GeoParquet is an open, efficient format for storing geospatial data, perfect for large-scale geospatial workflows. (Docs: Loading GeoParquet)
# URI of sample data in an S3 bucket
geoparquet_uri = 's3://wherobots-examples/data/onboarding_1/nyc_buildings.parquet'

# Load from S3 into a Sedona DataFrame
buildings = sedona.read.format("geoparquet").load(geoparquet_uri)

buildings.printSchema()

Using raster data

Wherobots lets you write queries that combine vector and raster data.
Raster data is spatial data that has one or more values stored in a grid. Satellite photography is one kind of raster data, where each grid location has a red, green, and blue value that are combined to create the color of the corresponding pixel. Two common raster formats are GeoTIFF and COG (Cloud Optimized GeoTIFF).
We will load a GeoTIFF raster file of the area near Central Park in New York City. This TIFF is not an image file, but a Digital Elevation Model (DEM), where each value in the grid represents the elevation of that point. This file uses a one-foot resolution, so each value represents the elevation of 1 square foot (0.093 sqare meters) of the park. (Docs: Raster Loaders)
# URI of sample raster elevation data
central_park_uri = 's3://wherobots-examples/data/onboarding_1/CentralPark.tif'

# Load the raster into a Sedona DataFrame
elevation = sedona.read\
                  .format("raster")\
                  .option("tileWidth", "256")\
                  .option("tileHeight", "256")\
                  .load(central_park_uri)

elevation.printSchema()
elevation.count()
The schema shows the raster has been loaded as a table wtih 4 columns:
  • rast contains a tile that is one part of the overall raster
  • x and y are the coordinates of the tile within the raster
  • name is the original file name (CentralPark.tif) for all rows
The count shows us there are 1,872 tiles or rows in the table.

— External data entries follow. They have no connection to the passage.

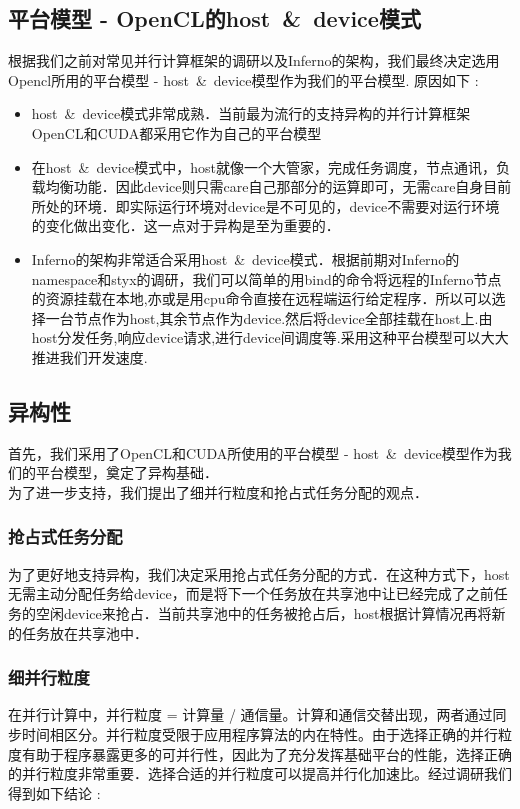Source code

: \documentclass[paper=a4]{ctexart} %
\numberwithin{equation}{section} %
\numberwithin{figure}{section} %
\numberwithin{table}{section} %
\newcommand{\n}{\\\indent}
\begin{document}
\subsection{平台模型 - OpenCL的host~\&~device模式}
根据我们之前对常见并行计算框架的调研以及Inferno的架构，我们最终决定选用Opencl所用的平台模型 - host~\&~device模型作为我们的平台模型. 原因如下 : 
\begin{itemize}
\item host~\&~device模式非常成熟．当前最为流行的支持异构的并行计算框架OpenCL和CUDA都采用它作为自己的平台模型
\item 在host~\&~device模式中，host就像一个大管家，完成任务调度，节点通讯，负载均衡功能．因此device则只需care自己那部分的运算即可，无需care自身目前所处的环境．即实际运行环境对device是不可见的，device不需要对运行环境的变化做出变化．这一点对于异构是至为重要的．
\item Inferno的架构非常适合采用host~\&~device模式．根据前期对Inferno的namespace和styx的调研，我们可以简单的用bind的命令将远程的Inferno节点的资源挂载在本地,亦或是用cpu命令直接在远程端运行给定程序．所以可以选择一台节点作为host,其余节点作为device.然后将device全部挂载在host上.由host分发任务,响应device请求,进行device间调度等.采用这种平台模型可以大大推进我们开发速度.
\end{itemize}

\subsection{异构性}
首先，我们采用了OpenCL和CUDA所使用的平台模型 - host~\&~device模型作为我们的平台模型，奠定了异构基础．\n
为了进一步支持，我们提出了细并行粒度和抢占式任务分配的观点．

\subsubsection{抢占式任务分配}
为了更好地支持异构，我们决定采用抢占式任务分配的方式．在这种方式下，host无需主动分配任务给device，而是将下一个任务放在共享池中让已经完成了之前任务的空闲device来抢占．当前共享池中的任务被抢占后，host根据计算情况再将新的任务放在共享池中．

\subsubsection{细并行粒度}
在并行计算中，并行粒度 = 计算量 / 通信量。计算和通信交替出现，两者通过同步时间相区分。并行粒度受限于应用程序算法的内在特性。由于选择正确的并行粒度有助于程序暴露更多的可并行性，因此为了充分发挥基础平台的性能，选择正确的并行粒度非常重要．选择合适的并行粒度可以提高并行化加速比。经过调研我们得到如下结论 : 
\end{document}
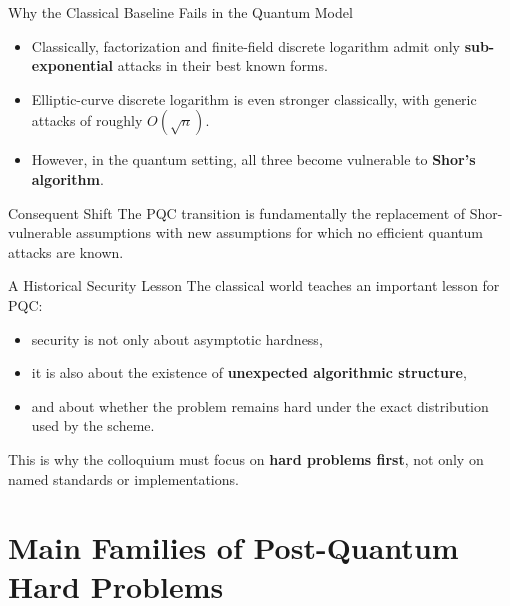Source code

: \documentclass[aspectratio=169]{beamer}
\begin{document}
	\begin{frame}{Why the Classical Baseline Fails in the Quantum Model}
		\begin{itemize}
			\item Classically, factorization and finite-field discrete logarithm admit only \textbf{sub-exponential} attacks in their best known forms.
			\item Elliptic-curve discrete logarithm is even stronger classically, with generic attacks of roughly \textbf{$O(\sqrt{n})$}.
			\item However, in the quantum setting, all three become vulnerable to \textbf{Shor's algorithm}.
		\end{itemize}
		
		\vspace{0.75em}
		\begin{block}{Consequent Shift}
			The PQC transition is fundamentally the replacement of Shor-vulnerable assumptions with new assumptions for which no efficient quantum attacks are known.
		\end{block}
	\end{frame}
	
	\begin{frame}{A Historical Security Lesson}
		The classical world teaches an important lesson for PQC:
		\begin{itemize}
			\item security is not only about asymptotic hardness,
			\item it is also about the existence of \textbf{unexpected algorithmic structure},
			\item and about whether the problem remains hard under the exact distribution used by the scheme.
		\end{itemize}
		
		\vspace{0.5em}
		This is why the colloquium must focus on \textbf{hard problems first}, not only on named standards or implementations.
	\end{frame}
	
	\section{Main Families of Post-Quantum Hard Problems}
	
\end{document}
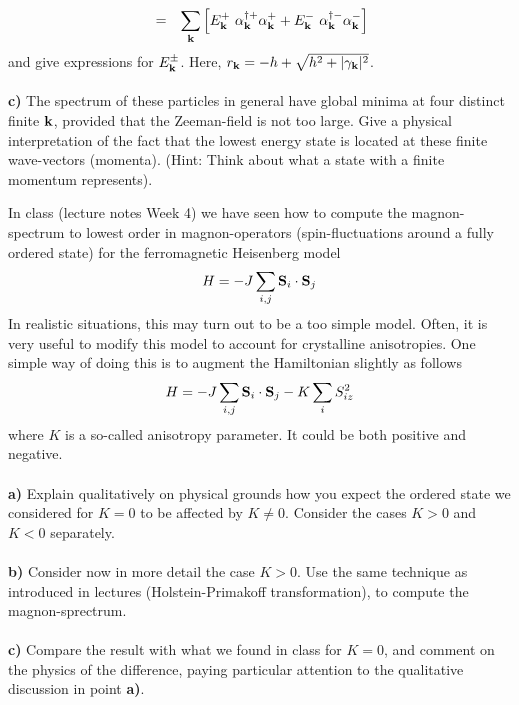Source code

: \begin{problem}
\begin{eqnarray}
	& = &  \sum_{{\bf k}}  \left[  E^{+}_{{\bf k}} ~ \alpha^{\dagger +}_{{\bf k}} \alpha^{+}_{{\bf k}} 
	+ E^{-}_{{\bf k}} ~ \alpha^{\dagger -}_{{\bf k}} \alpha^{-}_{{\bf k}} \right]  \nonumber
\end{eqnarray}
and give expressions for $ E^{\pm}_{{\bf k}}$. Here, $r_{{\bf k}} =- h + \sqrt{h^2+|\gamma_{{\bf k}}|^2}$. 
\ \\
\ \\
{\bf c)} The spectrum of these particles in general have global minima at four distinct finite ${\bf k}$, provided that the Zeeman-field is not too large. Give 
a physical interpretation of the fact that the lowest energy state is located at these finite wave-vectors 
(momenta). (Hint: Think about what a state with a finite momentum represents). 
\end{problem}
\begin{problem}
In class (lecture notes Week 4) we have seen how to compute the magnon-spectrum to lowest order in magnon-operators (spin-fluctuations around a fully ordered state) for the ferromagnetic Heisenberg model 
\begin{eqnarray}
	H = - J \sum_{i,j} {\bf S}_i \cdot {\bf S}_j \nonumber
\end{eqnarray}
In realistic situations, this may turn out to be a too simple model. Often, it is very useful to modify this model to account for crystalline anisotropies. One simple way of doing this is to augment the Hamiltonian slightly as follows 
\begin{eqnarray}
	H = - J \sum_{i,j} {\bf S}_i \cdot {\bf S}_j  - K \sum_i S_{iz}^2 \nonumber
\end{eqnarray}
where $K$ is a so-called anisotropy parameter. It could be both positive and negative. 
\ \\
\ \\
{\bf a)} Explain qualitatively on physical grounds how you expect the ordered state we considered for $K=0$ to be affected by $K \neq 0$. Consider the cases $K > 0$ and $K < 0$ separately.
\ \\
\ \\
{\bf b)} Consider now in more detail the case $K > 0$. Use the same technique as introduced in lectures (Holstein-Primakoff transformation), to compute the magnon-sprectrum.
\ \\
\ \\
{\bf c)} Compare the result with what we found in class for $K=0$, and comment on the physics of the difference, paying particular attention to the qualitative discussion in point  {\bf a)}. 
\end{problem}

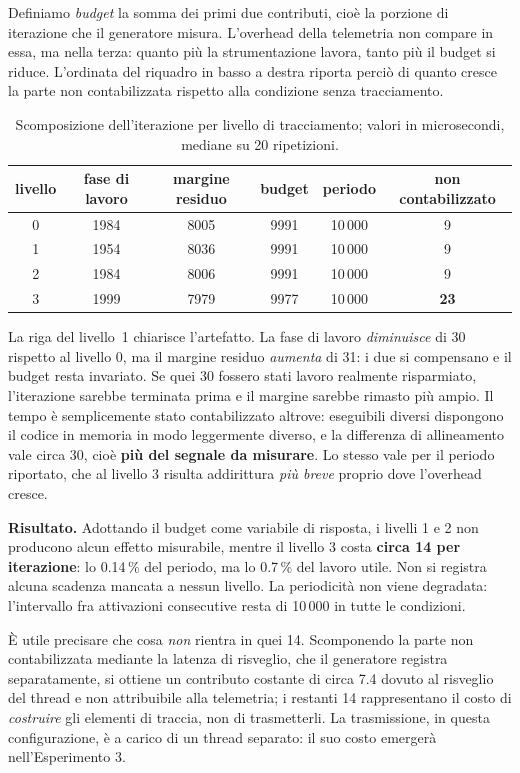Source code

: Definiamo \emph{budget} la somma dei primi due contributi, cio\`e la porzione di iterazione che il
generatore misura. L'overhead della telemetria non compare in essa, ma nella terza: quanto pi\`u la
strumentazione lavora, tanto pi\`u il budget si riduce. L'ordinata del riquadro in basso a destra
riporta perci\`o di quanto cresce la parte non contabilizzata rispetto alla condizione senza
tracciamento.

\begin{table}[h]\centering\small
\begin{tabular}{cccccc}
\toprule
\textbf{livello} & fase di lavoro & margine residuo & \textbf{budget} & periodo & non contabilizzato \\
\midrule
0 & 1984 & 8005 & 9991 & 10\,000 & 9 \\
1 & 1954 & 8036 & 9991 & 10\,000 & 9 \\
2 & 1984 & 8006 & 9991 & 10\,000 & 9 \\
3 & 1999 & 7979 & 9977 & 10\,000 & \textbf{23} \\
\bottomrule
\end{tabular}
\caption{Scomposizione dell'iterazione per livello di tracciamento; valori in microsecondi,
mediane su 20 ripetizioni.}
\label{tab:anatomia}
\end{table}

La riga del livello~1 chiarisce l'artefatto. La fase di lavoro \emph{diminuisce} di 30\us{} rispetto
al livello 0, ma il margine residuo \emph{aumenta} di 31: i due si compensano e il budget resta
invariato. Se quei 30\us{} fossero stati lavoro realmente risparmiato, l'iterazione sarebbe
terminata prima e il margine sarebbe rimasto pi\`u ampio. Il tempo \`e semplicemente stato
contabilizzato altrove: eseguibili diversi dispongono il codice in memoria in modo leggermente
diverso, e la differenza di allineamento vale circa 30\us, cio\`e \textbf{pi\`u del segnale da
misurare}. Lo stesso vale per il periodo riportato, che al livello 3 risulta addirittura
\emph{pi\`u breve} proprio dove l'overhead cresce.

\textbf{Risultato.} Adottando il budget come variabile di risposta, i livelli 1 e 2 non producono
alcun effetto misurabile, mentre il livello 3 costa \textbf{circa 14\us{} per iterazione}: lo
0.14\,\% del periodo, ma lo 0.7\,\% del lavoro utile. Non si registra alcuna scadenza mancata a
nessun livello. La periodicit\`a non viene degradata: l'intervallo fra attivazioni consecutive resta
di 10\,000\us{} in tutte le condizioni.

\`E utile precisare che cosa \emph{non} rientra in quei 14\us. Scomponendo la parte non
contabilizzata mediante la latenza di risveglio, che il generatore registra separatamente, si
ottiene un contributo costante di circa 7.4\us{} dovuto al risveglio del thread e non attribuibile
alla telemetria; i restanti 14\us{} rappresentano il costo di \emph{costruire} gli elementi di
traccia, non di trasmetterli. La trasmissione, in questa configurazione, \`e a carico di un thread
separato: il suo costo emerger\`a nell'Esperimento 3.

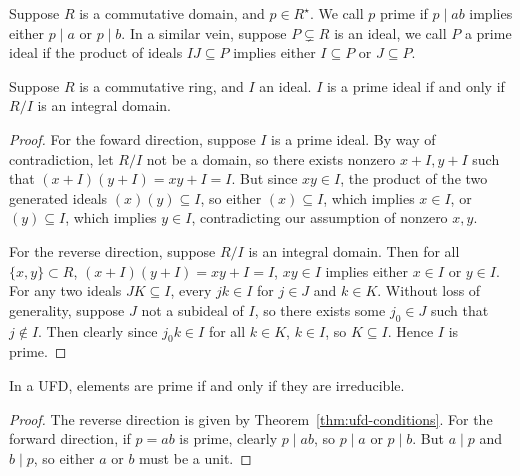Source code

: \begin{definition}
    Suppose \(R\) is a commutative domain, and \(p \in R^\star\).
    We call \(p\) prime if \(p \mid ab\)
    implies either \(p \mid a\) or \(p \mid b\).
    In a similar vein, suppose \(P \subsetneq R\) is an ideal,
    we call \(P\) a prime ideal if the product of ideals \(IJ \subseteq P\)
    implies either \(I \subseteq P\) or \(J \subseteq P\).
\end{definition}
\begin{proposition}\label{prop:prime-quotient-domain}
    Suppose \(R\) is a commutative ring, and \(I\) an ideal.
    \(I\) is a prime ideal if and only if \(R/I\) is an integral domain.
\end{proposition}
\begin{proof}
    For the foward direction, suppose \(I\) is a prime ideal.
    By way of contradiction, let \(R/I\) not be a domain,
    so there exists nonzero \(x+I, y+I\) such that \((x+I)(y+I) = xy+I = I\).
    But since \(xy \in I\),
    the product of the two generated ideals \((x)(y) \subseteq I\),
    so either \((x) \subseteq I\), which implies \(x \in I\),
    or \((y) \subseteq I\), which implies \(y \in I\),
    contradicting our assumption of nonzero \(x,y\).

    For the reverse direction, suppose \(R/I\) is an integral domain.
    Then for all \(\{x,y\} \subset R\), \((x+I)(y+I) = xy+I = I\),
    \(xy \in I\) implies either \(x \in I\) or \(y \in I\).
    For any two ideals \(JK \subseteq I\),
    every \(jk \in I\) for \(j \in J\) and \(k \in K\).
    Without loss of generality, suppose \(J\) not a subideal of \(I\),
    so there exists some \(j_0 \in J\) such that \(j \notin I\).
    Then clearly since \(j_0 k \in I\) for all \(k \in K\),
    \(k \in I\), so \(K \subseteq I\).
    Hence \(I\) is prime.
\end{proof}

\begin{lemma}
    In a UFD, elements are prime if and only if they are irreducible.
\end{lemma}
\begin{proof}
    The reverse direction is given by Theorem~\ref{thm:ufd-conditions}.
    For the forward direction,
    if \(p = ab\) is prime, clearly \(p \mid ab\),
    so \(p \mid a\) or \(p \mid b\).
    But \(a \mid p\) and \(b \mid p\),
    so either \(a\) or \(b\) must be a unit.
\end{proof}

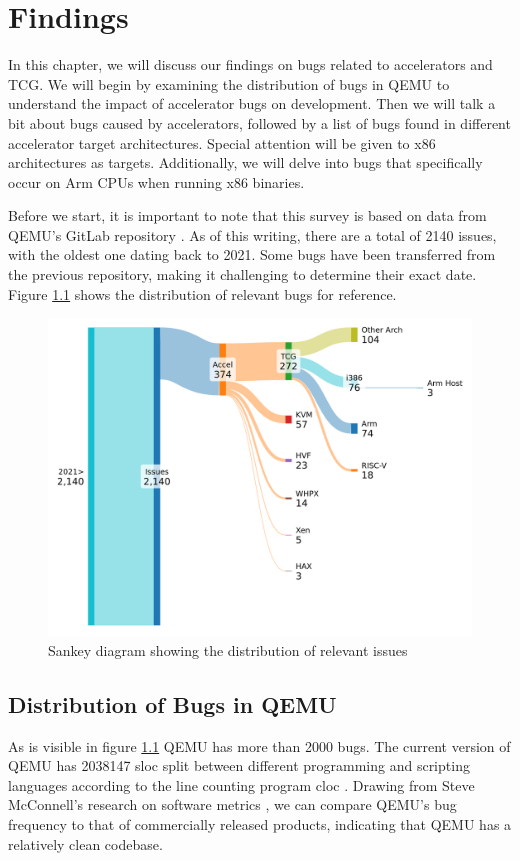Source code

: 
\chapter{Findings}\label{chapter:findings}
In this chapter, we will discuss our findings on bugs related to accelerators and \ac{TCG}.
We will begin by examining the distribution of bugs in \ac{QEMU} to understand the impact of accelerator bugs on development.
Then we will talk a bit about bugs caused by accelerators, followed by a list of bugs found in different accelerator target architectures.
Special attention will be given to x86 architectures as targets.
Additionally, we will delve into bugs that specifically occur on Arm CPUs when running x86 binaries.

Before we start, it is important to note that this survey is based on data from \ac{QEMU}'s GitLab repository \cite{qemu_issues}.
As of this writing, there are a total of 2140 issues, with the oldest one dating back to 2021.
Some bugs have been transferred from the previous repository, making it challenging to determine their exact date.
Figure \ref{fig:issues} shows the distribution of relevant bugs for reference.

\begin{figure}[ht]
    \centering
    \includegraphics[width=0.8\linewidth]{figures/issues3}
    \caption[QEMU bug distribution]{Sankey diagram showing the distribution of relevant issues}
    \label{fig:issues}
\end{figure}

\section{Distribution of Bugs in \ac{QEMU}}
As is visible in figure \ref{fig:issues} \ac{QEMU} has more than 2000 bugs.
The current version of \ac{QEMU} has 2038147 \ac{sloc} split between different programming and scripting languages according to the line counting program cloc \cite{cloc}.
Drawing from Steve McConnell's research on software metrics \cite{sloc}, we can compare \ac{QEMU}'s bug frequency to that of commercially released products, indicating that \ac{QEMU} has a relatively clean codebase.

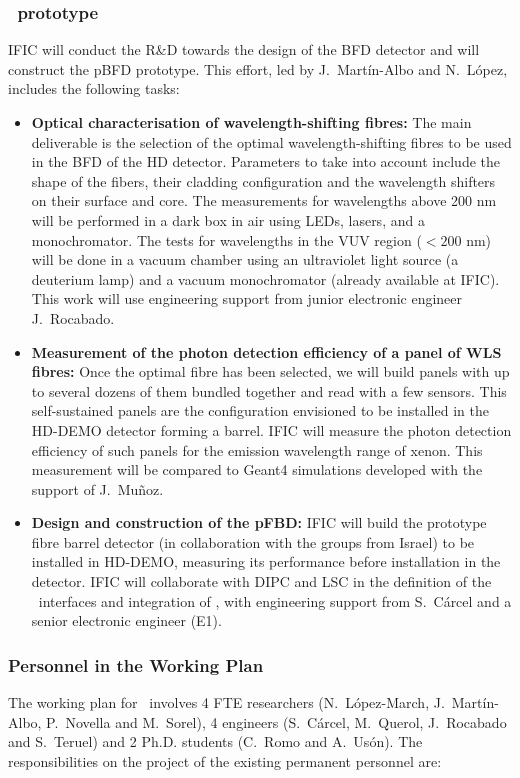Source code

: \subsubsection*{\HDEMO\ prototype}


IFIC will conduct the R\&D towards the design of the BFD detector and will construct the pBFD prototype. This effort, led by J.~Mart\'in-Albo and N.~L\'opez, includes the following  tasks:
\begin{itemize}[noitemsep,topsep=0pt,parsep=0pt,partopsep=0pt]
    \item \textbf{Optical characterisation of wavelength-shifting fibres:} The main deliverable is the selection of the optimal wavelength-shifting fibres to be used in the BFD of the HD detector. Parameters to take into account include the shape of the fibers, their cladding configuration and the wavelength shifters on their surface and core. The measurements for wavelengths above 200 nm will be performed in a dark box in air using LEDs, lasers, and  a monochromator. The tests for wavelengths in the VUV region ($<200$ nm) will be done in a vacuum chamber using an ultraviolet light source (a deuterium lamp) and a vacuum monochromator (already available at IFIC). This work will use engineering support from junior electronic engineer J.~Rocabado. 
    \item \textbf{Measurement of the photon detection efficiency of a panel of WLS fibres:} Once the optimal fibre has been selected, we will build panels with up to several dozens of them bundled together and read with a few sensors. This self-sustained panels are the configuration envisioned to be installed in the HD-DEMO detector forming a barrel. IFIC will measure the photon detection efficiency of such panels for the emission wavelength range of xenon. This measurement will be compared to Geant4 simulations developed with the support of J.~Muñoz.
    \item \textbf{Design and construction of the pFBD:} IFIC will build the prototype fibre barrel detector (in collaboration with the groups from Israel) to be installed in HD-DEMO, measuring its performance before installation in the detector. IFIC will collaborate with DIPC and LSC in the definition of the \NHD\ interfaces and integration of \NHD, with engineering support from S.~Cárcel and a senior electronic engineer (E1).
\end{itemize}
 

\subsubsection*{Personnel in the Working Plan}
The working plan for \sIFIC\ involves 4 FTE researchers (N.~L\'opez-March, J.~Mart\'in-Albo, P.~Novella and M.~Sorel), 4 engineers (S.~C\'arcel, M.~Querol, J.~Rocabado and S.~Teruel) and 2 Ph.D. students (C.~Romo and A.~Us\'on). The responsibilities on the project of the existing permanent personnel are:


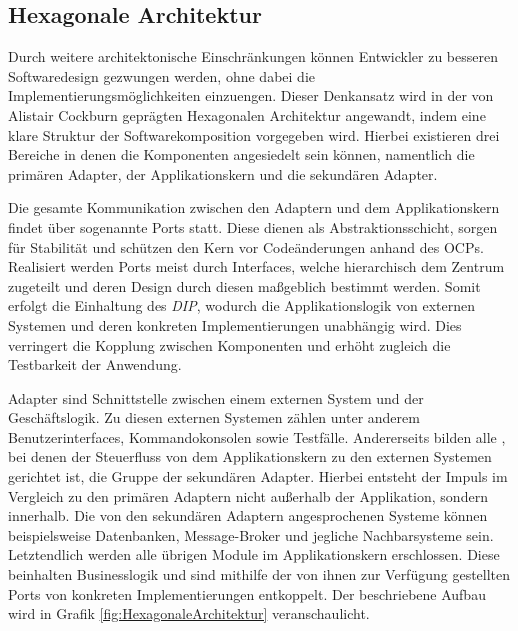 \subsection{Hexagonale Architektur}

Durch weitere architektonische Einschränkungen können Entwickler zu besseren Softwaredesign gezwungen werden, ohne dabei die Implementierungsmöglichkeiten einzuengen. Dieser Denkansatz wird in der von Alistair Cockburn geprägten Hexagonalen Architektur angewandt, indem eine klare Struktur der Softwarekomposition vorgegeben wird. Hierbei existieren drei Bereiche in denen die Komponenten angesiedelt sein können, namentlich die primären Adapter, der Applikationskern und die sekundären Adapter. \cite{Cockburn.Hexagonal}  

Die gesamte Kommunikation zwischen den Adaptern und dem Applikationskern findet über sogenannte Ports statt. Diese dienen als Abstraktionsschicht, sorgen für Stabilität und schützen den Kern vor Codeänderungen anhand des \acrlong{OCP}s. Realisiert werden Ports meist durch Interfaces, welche hierarchisch dem Zentrum zugeteilt und deren Design durch diesen maßgeblich bestimmt werden. Somit erfolgt die Einhaltung des \emph{\acrlong{DIP}}, wodurch die Applikationslogik von externen Systemen und deren konkreten Implementierungen unabhängig wird. Dies verringert die Kopplung zwischen Komponenten und erhöht zugleich die Testbarkeit der Anwendung. \cite{philipbrown.2014}

Adapter sind Schnittstelle zwischen einem externen System und der Geschäftslogik.  Zu diesen externen Systemen zählen unter anderem Benutzerinterfaces, Kommandokonsolen sowie Testfälle. Andererseits bilden alle , bei denen der Steuerfluss von dem Applikationskern zu den externen Systemen gerichtet ist, die Gruppe der sekundären Adapter. Hierbei entsteht der Impuls im Vergleich zu den primären Adaptern nicht außerhalb der Applikation, sondern innerhalb. Die von den sekundären Adaptern angesprochenen Systeme können beispielsweise Datenbanken, Message-Broker und jegliche Nachbarsysteme sein. Letztendlich werden alle übrigen Module im Applikationskern erschlossen. Diese beinhalten Businesslogik und sind mithilfe der von ihnen zur Verfügung gestellten Ports von konkreten Implementierungen entkoppelt. \cite{hgraca.2017, Griffin.2021b} Der beschriebene Aufbau wird in Grafik \ref{fig:HexagonaleArchitektur} veranschaulicht. 

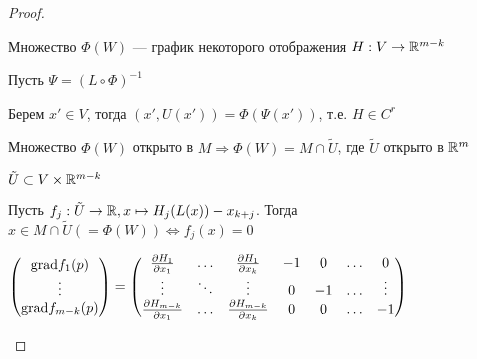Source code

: \begin{proof}
\begin{itemize}

              Множество $\Phi(W)$ --- график некоторого отображения $H : V\to\mathbb{R}^{m-k}$

              Пусть $\Psi = (L \circ \Phi)^{-1}$

              Берем $x' \in V$, тогда $(x', U(x')) = \Phi(\Psi(x'))$, т.е. $H\in C^r$

              Множество $\Phi(W)$ открыто в $M \Rightarrow \Phi(W) = M \cap \tilde U$, где $\tilde U$ открыто в $\mathbb{R}^m$

              $\tilde U\subset V\times \mathbb{R}^{m-k}$

              Пусть $f_j : \tilde U \to\mathbb{R}, x\mapsto H_j(L(x)) - x_{k+j}$. Тогда $x\in M\cap \tilde U (=\Phi(W)) \Leftrightarrow f_j(x)=0$

              $\begin{pmatrix}
                      \text{grad} f_1(p) \\
                      \vdots       \\
                      \text{grad} f_{m-k}(p)
                  \end{pmatrix} = \begin{pmatrix}
                      \frac{\partial H_1}{\partial x_1}     & \ldots & \frac{\partial H_1}{\partial x_k}     & -1 & 0  & \ldots & 0      \\
                      \vdots                                & \ddots & \vdots                                & 0  & -1 & \ldots & \vdots \\
                      \frac{\partial H_{m-k}}{\partial x_1} & \ldots & \frac{\partial H_{m-k}}{\partial x_k} & 0  & 0  & \ldots & -1     \\
                  \end{pmatrix}$


\end{itemize}
\end{proof}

Each of those tiles in turn has 256×256 = 65,536 elevation values. If we had wanted to load the raster data using Spatial SQL instead of Python, we could have used syntax like this:
elevation = sedona.sql(f'''SELECT RS_FromPath('{raster_path}') as rast''')
Spatial SQL prefixes many function calls with either RS_ (for “raster”) or, as you’ll see below, ST_ (for “spatial-temporal”).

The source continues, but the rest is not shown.